KABUL, Afghanistan - U.S. Defense Secretary Donald H. Rumsfeld and Afghan President Hamid Karzai said yesterday that the Taliban pose no threat to the security of Afghanistan, despite news of a fresh attack on aid workers attributed to remnants of the fundamentalist regime.
"I've not seen any indication that the Taliban pose any military threat to the security of Afghanistan," said Rumsfeld, addressing reporters alongside Karzai after his sixth visit to Afghanistan in the two years since the Taliban regime was toppled.
Karzai said he was being contacted on a daily basis by Taliban leaders seeking to be allowed to return home, in a sign that the movement is finished as a political force.

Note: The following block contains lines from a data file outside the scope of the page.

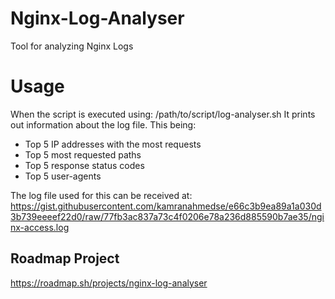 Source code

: # Nginx-Log-Analyser
Tool for analyzing Nginx Logs


# Usage
When the script is executed using:
/path/to/script/log-analyser.sh <log-file>
It prints out information about the log file.
This being:
* Top 5 IP addresses with the most requests
* Top 5 most requested paths
* Top 5 response status codes
* Top 5 user-agents

The log file used for this can be received at:
https://gist.githubusercontent.com/kamranahmedse/e66c3b9ea89a1a030d3b739eeeef22d0/raw/77fb3ac837a73c4f0206e78a236d885590b7ae35/nginx-access.log

## Roadmap Project
https://roadmap.sh/projects/nginx-log-analyser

"The Taliban doesn't exist anymore," Karzai said. "They're defeated. They're gone."
The upbeat assessments coincided with another attack on aid workers that closely resembled previous attacks attributed to the Taliban, this one on the outskirts of the capital, Kabul.
Five aid workers with an Afghan non-governmental organization, Sanayee Development Foundation, were killed in Surobi, a rural district of Kabul province, by two men who stopped their car, ordered them to stand in line and then shot them one by one.
Three other members of the group escaped and reported that the assailants had jeered at the aid workers for "living in luxury while our friends are in prison in Cuba," a reference to the hundreds of suspected Taliban and al-Qaida prisoners detained at Guantanamo Bay, according to Dad Mohammed Dalili, director of the agency's Kabul office.
Asked about the incident, Karzai said that not all the violence in Afghanistan could be attributed to the Taliban and that robbery and banditry are also to blame.
But in this instance, Dalili said he was sure robbery was not the motive for the attack. The assailants raked the aid workers' vehicle with gunfire but did not steal it, and they did not take valuables or money from their victims, he said.
"They were probably Taliban or people related to terrorists," he said. The agency had been helping organize local elections in rural villages in the area and had previously alerted the Kabul police that the village from which the executed aid workers were returning that day was "a nest of Taliban," he said.